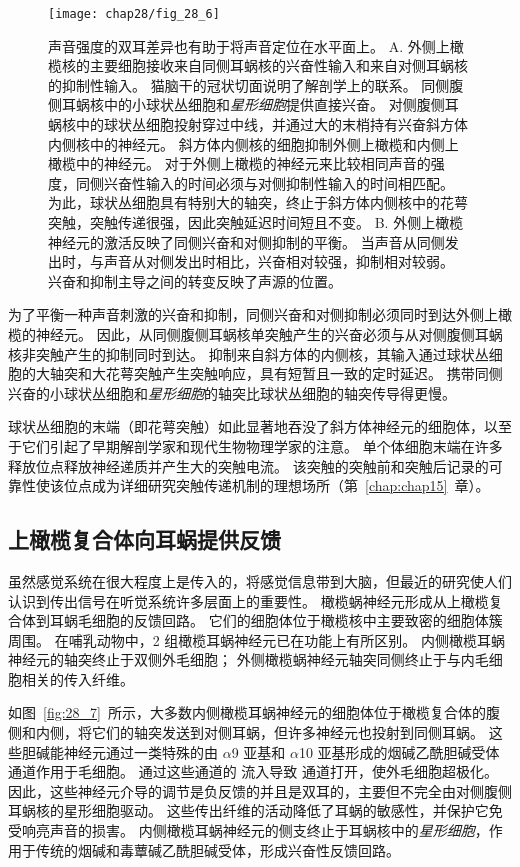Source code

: \begin{figure}[htbp]
	\centering
	\texttt{[image: chap28/fig\_28\_6]}
	\caption{声音强度的双耳差异也有助于将声音定位在水平面上。
		A. 外侧上橄榄核的主要细胞接收来自同侧耳蜗核的兴奋性输入和来自对侧耳蜗核的抑制性输入。
		猫脑干的冠状切面说明了解剖学上的联系。
		同侧腹侧耳蜗核中的小球状丛细胞和\textit{星形细胞}提供直接兴奋。 
		对侧腹侧耳蜗核中的球状丛细胞投射穿过中线，并通过大的末梢持有兴奋斜方体内侧核中的神经元。
		斜方体内侧核的细胞抑制外侧上橄榄和内侧上橄榄中的神经元。
		对于外侧上橄榄的神经元来比较相同声音的强度，同侧兴奋性输入的时间必须与对侧抑制性输入的时间相匹配。
		为此，球状丛细胞具有特别大的轴突，终止于斜方体内侧核中的花萼突触，突触传递很强，因此突触延迟时间短且不变。
		B. 外侧上橄榄神经元的激活反映了同侧兴奋和对侧抑制的平衡。
		当声音从同侧发出时，与声音从对侧发出时相比，兴奋相对较强，抑制相对较弱。
		兴奋和抑制主导之间的转变反映了声源的位置。}
	\label{fig:28_6}
\end{figure}


为了平衡一种声音刺激的兴奋和抑制，同侧兴奋和对侧抑制必须同时到达外侧上橄榄的神经元。
因此，从同侧腹侧耳蜗核单突触产生的兴奋必须与从对侧腹侧耳蜗核非突触产生的抑制同时到达。
抑制来自斜方体的内侧核，其输入通过球状丛细胞的大轴突和大花萼突触产生突触响应，具有短暂且一致的定时延迟。
携带同侧兴奋的小球状丛细胞和\textit{星形细胞}的轴突比球状丛细胞的轴突传导得更慢。


球状丛细胞的末端（即花萼突触）如此显著地吞没了斜方体神经元的细胞体，以至于它们引起了早期解剖学家和现代生物物理学家的注意。
单个体细胞末端在许多释放位点释放神经递质并产生大的突触电流。
该突触的突触前和突触后记录的可靠性使该位点成为详细研究突触传递机制的理想场所（第~\ref{chap:chap15}~章）。



\subsection{上橄榄复合体向耳蜗提供反馈}

虽然感觉系统在很大程度上是传入的，将感觉信息带到大脑，但最近的研究使人们认识到传出信号在听觉系统许多层面上的重要性。
橄榄蜗神经元形成从上橄榄复合体到耳蜗毛细胞的反馈回路。
它们的细胞体位于橄榄核中主要致密的细胞体簇周围。
在哺乳动物中，2 组橄榄耳蜗神经元已在功能上有所区别。
内侧橄榄耳蜗神经元的轴突终止于双侧外毛细胞；
外侧橄榄蜗神经元轴突同侧终止于与内毛细胞相关的传入纤维。


如图~\ref{fig:28_7}~所示，大多数内侧橄榄耳蜗神经元的细胞体位于橄榄复合体的腹侧和内侧，将它们的轴突发送到对侧耳蜗，但许多神经元也投射到同侧耳蜗。
这些胆碱能神经元通过一类特殊的由 $\alpha$9 亚基和 $\alpha$10 亚基形成的烟碱乙酰胆碱受体通道作用于毛细胞。
通过这些通道的  流入导致  通道打开，使外毛细胞超极化。
因此，这些神经元介导的调节是负反馈的并且是双耳的，主要但不完全由对侧腹侧耳蜗核的星形细胞驱动。
这些传出纤维的活动降低了耳蜗的敏感性，并保护它免受响亮声音的损害。
内侧橄榄耳蜗神经元的侧支终止于耳蜗核中的\textit{星形细胞}，作用于传统的烟碱和毒蕈碱乙酰胆碱受体，形成兴奋性反馈回路。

------------------------

• **What is required**: What is needed is a word-for-word restatement of the entries, minus any pictures.

• **Answer to this problem**:
Source code

: \begin{figure}[htbp]
	\centering
	\texttt{[image: chap28/fig\_28\_6]}
	\caption{声音强度的双耳差异也有助于将声音定位在水平面上。
		A. 外侧上橄榄核的主要细胞接收来自同侧耳蜗核的兴奋性输入和来自对侧耳蜗核的抑制性输入。
		猫脑干的冠状切面说明了解剖学上的联系。
		同侧腹侧耳蜗核中的小球状丛细胞和\textit{星形细胞}提供直接兴奋。 
		对侧腹侧耳蜗核中的球状丛细胞投射穿过中线，并通过大的末梢持有兴奋斜方体内侧核中的神经元。
		斜方体内侧核的细胞抑制外侧上橄榄和内侧上橄榄中的神经元。
		对于外侧上橄榄的神经元来比较相同声音的强度，同侧兴奋性输入的时间必须与对侧抑制性输入的时间相匹配。
		为此，球状丛细胞具有特别大的轴突，终止于斜方体内侧核中的花萼突触，突触传递很强，因此突触延迟时间短且不变。
		B. 外侧上橄榄神经元的激活反映了同侧兴奋和对侧抑制的平衡。
		当声音从同侧发出时，与声音从对侧发出时相比，兴奋相对较强，抑制相对较弱。
		兴奋和抑制主导之间的转变反映了声源的位置。}
	\label{fig:28_6}
\end{figure}


为了平衡一种声音刺激的兴奋和抑制，同侧兴奋和对侧抑制必须同时到达外侧上橄榄的神经元。
因此，从同侧腹侧耳蜗核单突触产生的兴奋必须与从对侧腹侧耳蜗核非突触产生的抑制同时到达。
抑制来自斜方体的内侧核，其输入通过球状丛细胞的大轴突和大花萼突触产生突触响应，具有短暂且一致的定时延迟。
携带同侧兴奋的小球状丛细胞和\textit{星形细胞}的轴突比球状丛细胞的轴突传导得更慢。


球状丛细胞的末端（即花萼突触）如此显著地吞没了斜方体神经元的细胞体，以至于它们引起了早期解剖学家和现代生物物理学家的注意。
单个体细胞末端在许多释放位点释放神经递质并产生大的突触电流。
该突触的突触前和突触后记录的可靠性使该位点成为详细研究突触传递机制的理想场所（第~\ref{chap:chap15}~章）。



\subsection{上橄榄复合体向耳蜗提供反馈}

虽然感觉系统在很大程度上是传入的，将感觉信息带到大脑，但最近的研究使人们认识到传出信号在听觉系统许多层面上的重要性。
橄榄蜗神经元形成从上橄榄复合体到耳蜗毛细胞的反馈回路。
它们的细胞体位于橄榄核中主要致密的细胞体簇周围。
在哺乳动物中，2 组橄榄耳蜗神经元已在功能上有所区别。
内侧橄榄耳蜗神经元的轴突终止于双侧外毛细胞；
外侧橄榄蜗神经元轴突同侧终止于与内毛细胞相关的传入纤维。


如图~\ref{fig:28_7}~所示，大多数内侧橄榄耳蜗神经元的细胞体位于橄榄复合体的腹侧和内侧，将它们的轴突发送到对侧耳蜗，但许多神经元也投射到同侧耳蜗。
这些胆碱能神经元通过一类特殊的由 $\alpha$9 亚基和 $\alpha$10 亚基形成的烟碱乙酰胆碱受体通道作用于毛细胞。
通过这些通道的  流入导致  通道打开，使外毛细胞超极化。
因此，这些神经元介导的调节是负反馈的并且是双耳的，主要但不完全由对侧腹侧耳蜗核的星形细胞驱动。
这些传出纤维的活动降低了耳蜗的敏感性，并保护它免受响亮声音的损害。
内侧橄榄耳蜗神经元的侧支终止于耳蜗核中的\textit{星形细胞}，作用于传统的烟碱和毒蕈碱乙酰胆碱受体，形成兴奋性反馈回路。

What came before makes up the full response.